Radhika Shastry left her job, moved to the Nilgiris and opened a cute French café.
It is something she always wanted to do, and she's cooking quite a meal of it, discovers Rediff.com's Archana Masih.
IMAGE: Radhika Shastry on the deck outside her cafe in Coonoor. The terrace overlooks the hills. Photographs: Rajesh Karkera/Rediff.com
A Bengaluru resident for nearly 30 years and a senior professional in a timeshare holiday company, Radhika Shastry decided to retire to a quiet hillside one day.
Years of working in Resort Condominium International had given her enough opportunities to see idyllic locales while location hunting for new resorts for her company.
She homed on the Nilgiris.
IMAGE: A view of the tea plantations and hills from the café.
It happened quite by chance. She was visiting friends in Coonoor one weekend. When she was leaving, she realised the driver had parked the car in the driveway of somebody's house, and had gone off for a walk.
Embarrassed, she apologised to the watchman who in turn told her not to worry because no one lived there and the house was up for sale.
"The location was stunning," she says. "I said, 'Wow!'"
IMAGE: The café was built alongside the house. Construction in the hills was the hardest part.
Without losing any time she contacted the owner and was further relieved to know that he wanted the payment only by cheque.
The deal was struck and the house was bought in 2012. Radhika spent 4 to 5 months redoing it and moved in last year.
"Once it was ready, it expedited my departure from corporate life. I was very keen to start a café and started working on setting it up next to the house," says Radhika, who enjoyed taking culinary classes while holidaying in Canada and Mexico.

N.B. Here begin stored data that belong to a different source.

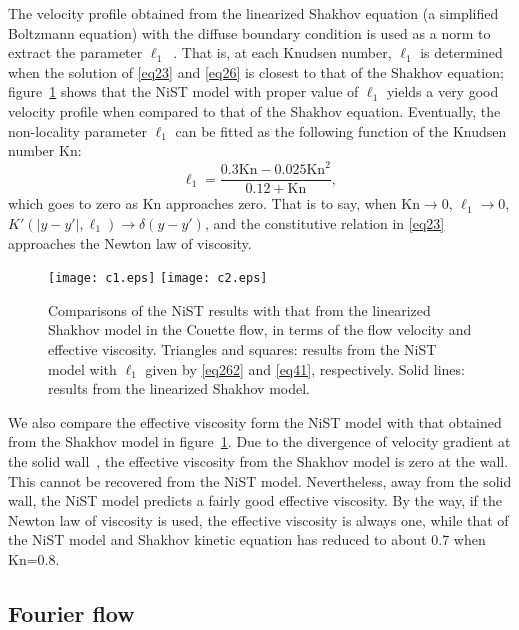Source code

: \documentclass[lineno]{jfm}
\begin{document}
\newpage 
The velocity profile obtained from the linearized Shakhov equation (a simplified Boltzmann equation) with the diffuse boundary condition is used as a norm to extract the parameter $\ell_1$~\citep{Lei2022}. That is, at each Knudsen number, $\ell_1$ is determined when the solution of \eqref{eq23} and \eqref{eq26} is closest to that of the Shakhov equation; figure~\ref{resultc} shows that the NiST model with proper value of $\ell_1$ yields a very good velocity profile when compared to that of the Shakhov equation. Eventually, the non-locality parameter $\ell_1$ can be fitted as the following function of the Knudsen number $\text{Kn}$:
\begin{equation}\label{eq262}
\ell_1 = \frac{0.3 \text{Kn} - 0.025 \text{Kn}^2}{0.12+\text{Kn}},
\end{equation}
which goes to zero as $\text{Kn}$ approaches zero. That is to say, when $\text{Kn}\rightarrow0$, $\ell_1\rightarrow0$, $K'(|y - y'|,\ell_1)\rightarrow\delta(y-y')$, and the constitutive relation in \eqref{eq23} approaches the Newton law of viscosity. 

\begin{figure}
	\centering
	{\texttt{[image: c1.eps]} }
	{\texttt{[image: c2.eps]} }
	\caption{Comparisons of the NiST results with that from the linearized Shakhov model in the Couette flow, in terms of the flow velocity and effective viscosity. Triangles and squares: results from the NiST model with $\ell_1$ given by \eqref{eq262} and \eqref{eq41}, respectively. Solid lines:  results from the linearized Shakhov model.
	}
	\label{resultc}
\end{figure}

We also compare the effective viscosity form the NiST model with that obtained from the Shakhov model in figure~\ref{resultc}. Due to the divergence of velocity gradient at the solid wall~\citep{takata2022JFM}, the effective viscosity from the Shakhov model is zero at the wall. This cannot be recovered from the NiST model. Nevertheless, away from the solid wall, the NiST model predicts a fairly good effective viscosity. By the way, if the Newton law of viscosity is used, the effective viscosity is always one, while that of the NiST model and Shakhov kinetic equation has reduced to about 0.7 when Kn=0.8.


\subsection{Fourier flow}
\end{document}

Café Diem started in Coonoor in January this year and is a cute, cosy spot with a to-die-for-view of the Nilgiris.
IMAGE: A small café, it has limited seating and needs prior reservation. The white door leads to kitchen downstairs.
"I was interested in baking, cooking and had thought to do something on my own with a couple of helpers, but it turned out a little elaborate," she laughs and adds that construction in the hills was the hardest part.
The café is flecked with her personal touch -- from the handwritten note on the menu on a cheeseboard, handpainted water bottles tied with aprons strings, funky salt sellers, mismatched hand-made napkins – also a table whose legs are a baby's crib bought from a kabadiwallah.
"When I started I didn't know where I would get the right chef, how quick the service was going to be. I wanted to give people things to talk about while they waited for the food," says Shastri who has also written a coffee table book on the Kumbh Mela in Allahabad and Ujjain, where she had travelled alone.
IMAGE: It has a staff of 6 including the chef and Radhika.
The café is lead by French chef Didier in the kitchen below, assisted by two ladies from the village.
Chef Didier had come to India to visit his godson in 2007 and had fallen in love with the country. He went back to France, shut down his small company and moved with his salsa dancer wife and two children to Puducherry.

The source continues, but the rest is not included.